Extracted records =>
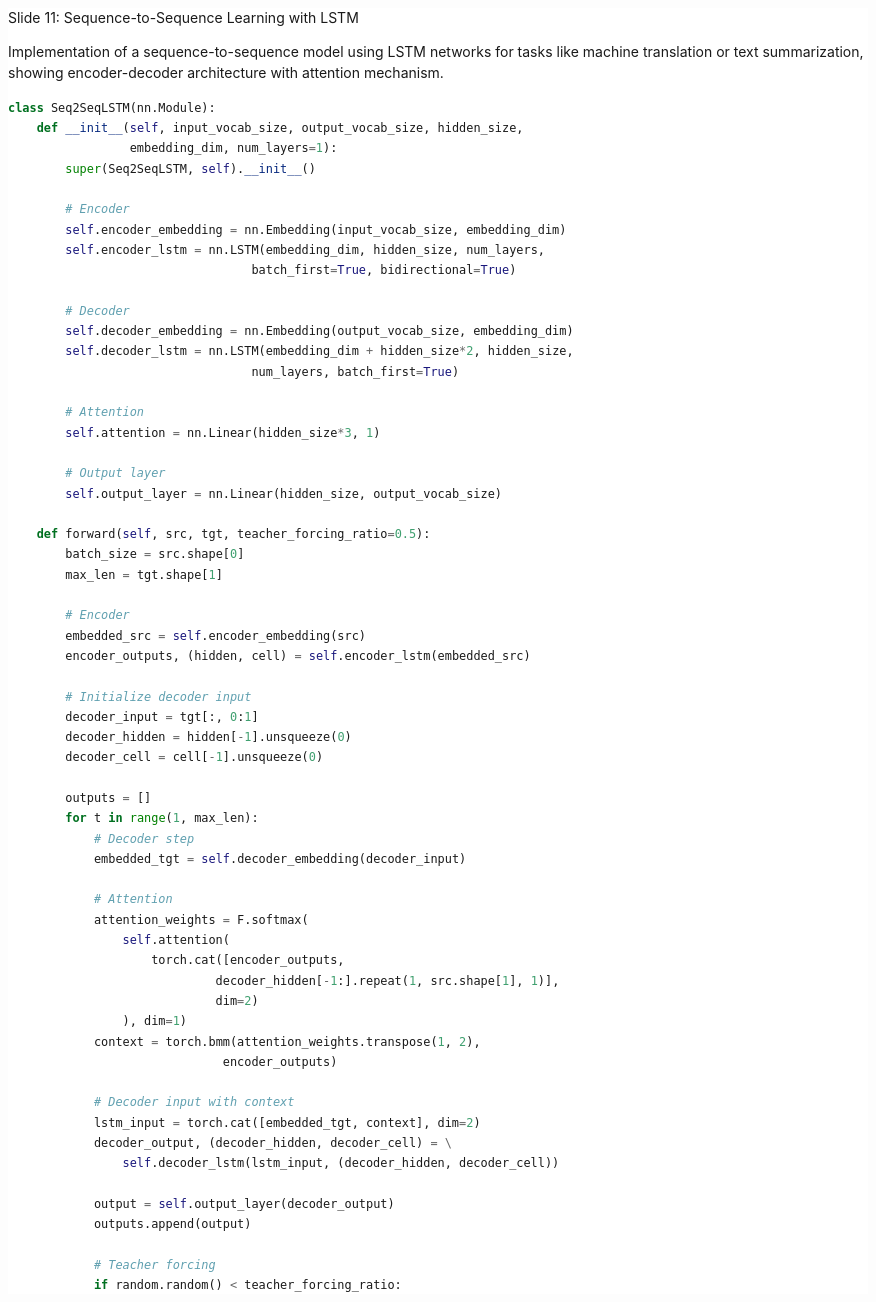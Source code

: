 Slide 11: Sequence-to-Sequence Learning with LSTM

Implementation of a sequence-to-sequence model using LSTM networks for tasks like machine translation or text summarization, showing encoder-decoder architecture with attention mechanism.

```python
class Seq2SeqLSTM(nn.Module):
    def __init__(self, input_vocab_size, output_vocab_size, hidden_size, 
                 embedding_dim, num_layers=1):
        super(Seq2SeqLSTM, self).__init__()
        
        # Encoder
        self.encoder_embedding = nn.Embedding(input_vocab_size, embedding_dim)
        self.encoder_lstm = nn.LSTM(embedding_dim, hidden_size, num_layers, 
                                  batch_first=True, bidirectional=True)
        
        # Decoder
        self.decoder_embedding = nn.Embedding(output_vocab_size, embedding_dim)
        self.decoder_lstm = nn.LSTM(embedding_dim + hidden_size*2, hidden_size, 
                                  num_layers, batch_first=True)
        
        # Attention
        self.attention = nn.Linear(hidden_size*3, 1)
        
        # Output layer
        self.output_layer = nn.Linear(hidden_size, output_vocab_size)
        
    def forward(self, src, tgt, teacher_forcing_ratio=0.5):
        batch_size = src.shape[0]
        max_len = tgt.shape[1]
        
        # Encoder
        embedded_src = self.encoder_embedding(src)
        encoder_outputs, (hidden, cell) = self.encoder_lstm(embedded_src)
        
        # Initialize decoder input
        decoder_input = tgt[:, 0:1]
        decoder_hidden = hidden[-1].unsqueeze(0)
        decoder_cell = cell[-1].unsqueeze(0)
        
        outputs = []
        for t in range(1, max_len):
            # Decoder step
            embedded_tgt = self.decoder_embedding(decoder_input)
            
            # Attention
            attention_weights = F.softmax(
                self.attention(
                    torch.cat([encoder_outputs, 
                             decoder_hidden[-1:].repeat(1, src.shape[1], 1)], 
                             dim=2)
                ), dim=1)
            context = torch.bmm(attention_weights.transpose(1, 2), 
                              encoder_outputs)
            
            # Decoder input with context
            lstm_input = torch.cat([embedded_tgt, context], dim=2)
            decoder_output, (decoder_hidden, decoder_cell) = \
                self.decoder_lstm(lstm_input, (decoder_hidden, decoder_cell))
            
            output = self.output_layer(decoder_output)
            outputs.append(output)
            
            # Teacher forcing
            if random.random() < teacher_forcing_ratio:
```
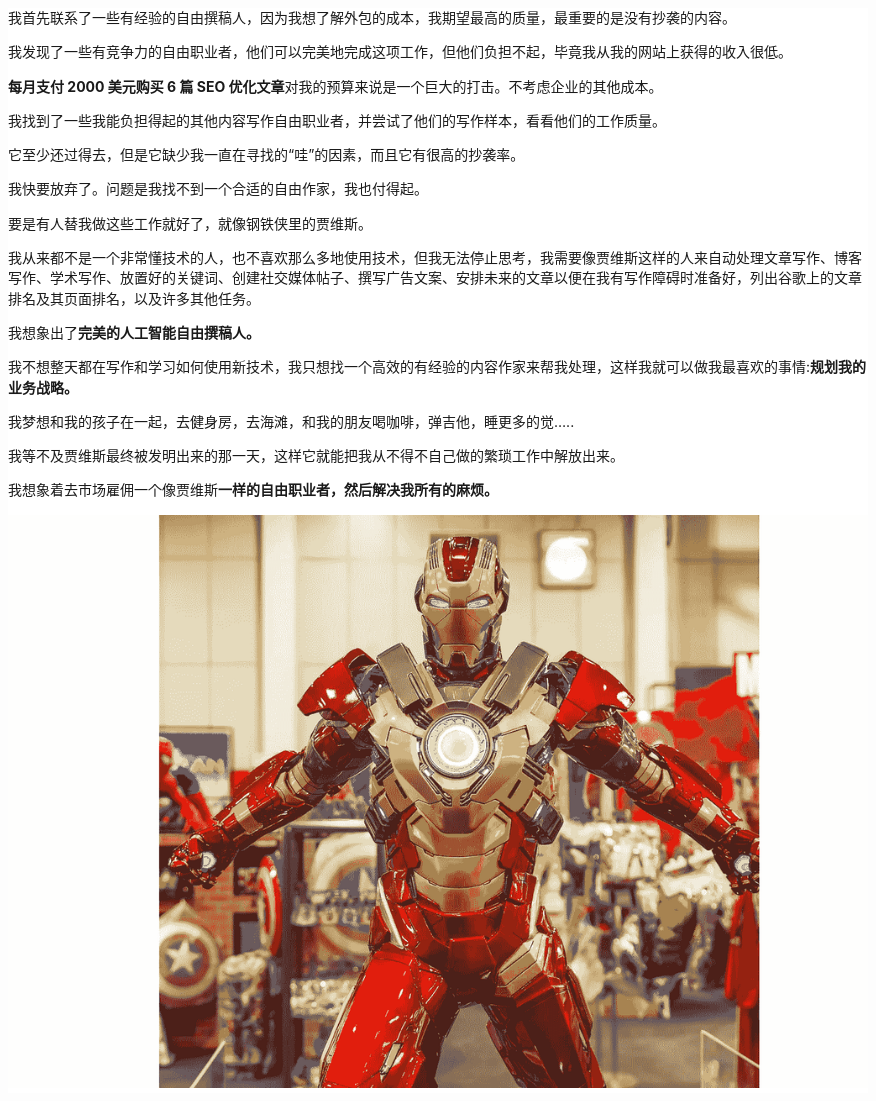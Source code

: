 我首先联系了一些有经验的自由撰稿人，因为我想了解外包的成本，我期望最高的质量，最重要的是没有抄袭的内容。

我发现了一些有竞争力的自由职业者，他们可以完美地完成这项工作，但他们负担不起，毕竟我从我的网站上获得的收入很低。

**每月支付 2000 美元购买 6 篇 SEO 优化文章**对我的预算来说是一个巨大的打击。不考虑企业的其他成本。

我找到了一些我能负担得起的其他内容写作自由职业者，并尝试了他们的写作样本，看看他们的工作质量。

它至少还过得去，但是它缺少我一直在寻找的“哇”的因素，而且它有很高的抄袭率。

我快要放弃了。问题是我找不到一个合适的自由作家，我也付得起。

要是有人替我做这些工作就好了，就像钢铁侠里的贾维斯。

我从来都不是一个非常懂技术的人，也不喜欢那么多地使用技术，但我无法停止思考，我需要像贾维斯这样的人来自动处理文章写作、博客写作、学术写作、放置好的关键词、创建社交媒体帖子、撰写广告文案、安排未来的文章以便在我有写作障碍时准备好，列出谷歌上的文章排名及其页面排名，以及许多其他任务。

我想象出了**完美的人工智能自由撰稿人。**

我不想整天都在写作和学习如何使用新技术，我只想找一个高效的有经验的内容作家来帮我处理，这样我就可以做我最喜欢的事情:**规划我的业务战略。**

我梦想和我的孩子在一起，去健身房，去海滩，和我的朋友喝咖啡，弹吉他，睡更多的觉…..

我等不及贾维斯最终被发明出来的那一天，这样它就能把我从不得不自己做的繁琐工作中解放出来。

我想象着去市场雇佣一个像贾维斯**一样的自由职业者，然后解决我所有的麻烦。**

![](img/82ea5939c95cd2d03543b5c327e57081.png)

Your assignment => Could every entry above be printed again exactly, images excluded?

Task solution =>
Source code

: Slide 11: Sequence-to-Sequence Learning with LSTM

Implementation of a sequence-to-sequence model using LSTM networks for tasks like machine translation or text summarization, showing encoder-decoder architecture with attention mechanism.

```python
class Seq2SeqLSTM(nn.Module):
    def __init__(self, input_vocab_size, output_vocab_size, hidden_size, 
                 embedding_dim, num_layers=1):
        super(Seq2SeqLSTM, self).__init__()
        
        # Encoder
        self.encoder_embedding = nn.Embedding(input_vocab_size, embedding_dim)
        self.encoder_lstm = nn.LSTM(embedding_dim, hidden_size, num_layers, 
                                  batch_first=True, bidirectional=True)
        
        # Decoder
        self.decoder_embedding = nn.Embedding(output_vocab_size, embedding_dim)
        self.decoder_lstm = nn.LSTM(embedding_dim + hidden_size*2, hidden_size, 
                                  num_layers, batch_first=True)
        
        # Attention
        self.attention = nn.Linear(hidden_size*3, 1)
        
        # Output layer
        self.output_layer = nn.Linear(hidden_size, output_vocab_size)
        
    def forward(self, src, tgt, teacher_forcing_ratio=0.5):
        batch_size = src.shape[0]
        max_len = tgt.shape[1]
        
        # Encoder
        embedded_src = self.encoder_embedding(src)
        encoder_outputs, (hidden, cell) = self.encoder_lstm(embedded_src)
        
        # Initialize decoder input
        decoder_input = tgt[:, 0:1]
        decoder_hidden = hidden[-1].unsqueeze(0)
        decoder_cell = cell[-1].unsqueeze(0)
        
        outputs = []
        for t in range(1, max_len):
            # Decoder step
            embedded_tgt = self.decoder_embedding(decoder_input)
            
            # Attention
            attention_weights = F.softmax(
                self.attention(
                    torch.cat([encoder_outputs, 
                             decoder_hidden[-1:].repeat(1, src.shape[1], 1)], 
                             dim=2)
                ), dim=1)
            context = torch.bmm(attention_weights.transpose(1, 2), 
                              encoder_outputs)
            
            # Decoder input with context
            lstm_input = torch.cat([embedded_tgt, context], dim=2)
            decoder_output, (decoder_hidden, decoder_cell) = \
                self.decoder_lstm(lstm_input, (decoder_hidden, decoder_cell))
            
            output = self.output_layer(decoder_output)
            outputs.append(output)
            
            # Teacher forcing
            if random.random() < teacher_forcing_ratio:
```
Source code

: 我首先联系了一些有经验的自由撰稿人，因为我想了解外包的成本，我期望最高的质量，最重要的是没有抄袭的内容。

我发现了一些有竞争力的自由职业者，他们可以完美地完成这项工作，但他们负担不起，毕竟我从我的网站上获得的收入很低。

**每月支付 2000 美元购买 6 篇 SEO 优化文章**对我的预算来说是一个巨大的打击。不考虑企业的其他成本。

我找到了一些我能负担得起的其他内容写作自由职业者，并尝试了他们的写作样本，看看他们的工作质量。

它至少还过得去，但是它缺少我一直在寻找的“哇”的因素，而且它有很高的抄袭率。

我快要放弃了。问题是我找不到一个合适的自由作家，我也付得起。

要是有人替我做这些工作就好了，就像钢铁侠里的贾维斯。

我从来都不是一个非常懂技术的人，也不喜欢那么多地使用技术，但我无法停止思考，我需要像贾维斯这样的人来自动处理文章写作、博客写作、学术写作、放置好的关键词、创建社交媒体帖子、撰写广告文案、安排未来的文章以便在我有写作障碍时准备好，列出谷歌上的文章排名及其页面排名，以及许多其他任务。

我想象出了**完美的人工智能自由撰稿人。**

我不想整天都在写作和学习如何使用新技术，我只想找一个高效的有经验的内容作家来帮我处理，这样我就可以做我最喜欢的事情:**规划我的业务战略。**

我梦想和我的孩子在一起，去健身房，去海滩，和我的朋友喝咖啡，弹吉他，睡更多的觉…..

我等不及贾维斯最终被发明出来的那一天，这样它就能把我从不得不自己做的繁琐工作中解放出来。

我想象着去市场雇佣一个像贾维斯**一样的自由职业者，然后解决我所有的麻烦。**

![](img/82ea5939c95cd2d03543b5c327e57081.png)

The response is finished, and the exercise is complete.